- Those stickers that show how many family members you have.
- Grenade decals for cars.
- People who don't pick up after their dogs.
- Ed Hardy clothing.
- Take your kids to work day (coming up this month).
- The phrase “teabagging” (over it...and it means balls in the face, people. The end.).
- Kate Gosselin.
- The Duggar family (stop having kids!).
- Bombshell McGee.
- People who misspell my name.
- Glenn Beckl
- This one hurts, but Vanity Fair…for the Tiger Wood's Hoochie Hall of Fame pictoral. Poor taste, Mr. Carter…I expect more from you.

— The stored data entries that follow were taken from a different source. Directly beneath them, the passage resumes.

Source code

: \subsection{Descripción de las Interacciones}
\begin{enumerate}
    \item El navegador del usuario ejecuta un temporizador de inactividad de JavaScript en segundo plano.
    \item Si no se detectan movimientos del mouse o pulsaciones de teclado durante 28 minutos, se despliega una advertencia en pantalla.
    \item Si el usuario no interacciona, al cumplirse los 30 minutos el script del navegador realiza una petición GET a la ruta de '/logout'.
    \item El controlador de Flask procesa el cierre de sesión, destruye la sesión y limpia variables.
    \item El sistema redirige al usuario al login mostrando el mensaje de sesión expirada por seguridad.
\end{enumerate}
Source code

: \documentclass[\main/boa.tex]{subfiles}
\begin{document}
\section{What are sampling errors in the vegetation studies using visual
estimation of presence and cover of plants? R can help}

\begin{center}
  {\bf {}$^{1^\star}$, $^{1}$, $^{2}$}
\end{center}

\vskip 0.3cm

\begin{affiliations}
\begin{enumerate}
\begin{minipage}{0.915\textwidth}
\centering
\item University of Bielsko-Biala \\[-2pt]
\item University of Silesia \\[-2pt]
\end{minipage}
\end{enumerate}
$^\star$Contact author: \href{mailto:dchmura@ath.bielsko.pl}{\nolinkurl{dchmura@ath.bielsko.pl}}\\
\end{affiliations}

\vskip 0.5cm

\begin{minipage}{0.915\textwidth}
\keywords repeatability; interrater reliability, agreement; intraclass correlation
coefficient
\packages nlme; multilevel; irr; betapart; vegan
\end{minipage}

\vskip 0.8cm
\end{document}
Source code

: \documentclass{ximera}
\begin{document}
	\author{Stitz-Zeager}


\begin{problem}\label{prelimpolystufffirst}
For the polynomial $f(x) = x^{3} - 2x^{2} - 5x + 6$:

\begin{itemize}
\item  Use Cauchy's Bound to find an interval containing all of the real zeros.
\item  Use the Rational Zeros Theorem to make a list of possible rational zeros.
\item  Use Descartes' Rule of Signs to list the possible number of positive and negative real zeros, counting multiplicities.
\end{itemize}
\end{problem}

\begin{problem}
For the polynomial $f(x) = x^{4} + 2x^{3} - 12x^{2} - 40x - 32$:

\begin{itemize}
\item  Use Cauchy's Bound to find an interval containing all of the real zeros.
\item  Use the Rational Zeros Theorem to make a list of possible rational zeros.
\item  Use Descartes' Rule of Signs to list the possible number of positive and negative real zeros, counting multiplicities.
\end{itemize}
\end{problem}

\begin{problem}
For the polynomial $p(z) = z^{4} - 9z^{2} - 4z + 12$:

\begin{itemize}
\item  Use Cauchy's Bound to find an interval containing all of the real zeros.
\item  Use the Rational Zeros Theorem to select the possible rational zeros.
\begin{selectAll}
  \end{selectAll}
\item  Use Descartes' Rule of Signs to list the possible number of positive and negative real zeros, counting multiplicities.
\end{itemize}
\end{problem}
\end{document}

- People who say "Hey, it's okay to let your puppy play with my dog, let her down!" as they unleash their enormous, snarling, likely-flee-infested Great Dane.
- People who assume that because I'm 32 and childless that I've closed up shop for good/selfish/chicken.
- Whoever decided that 16 and Pregnant was a good idea for a show.
- Pole dancing as an exercise craze.
(photo: vanityfair.com)
2 comments:
I hate people that assume my dog is vicious because she's a great dane. I'm much more often snarled at my some goddamn little soup starter.
14) So why didn't you have kids?
15) Shut the fuck up and change the channel then.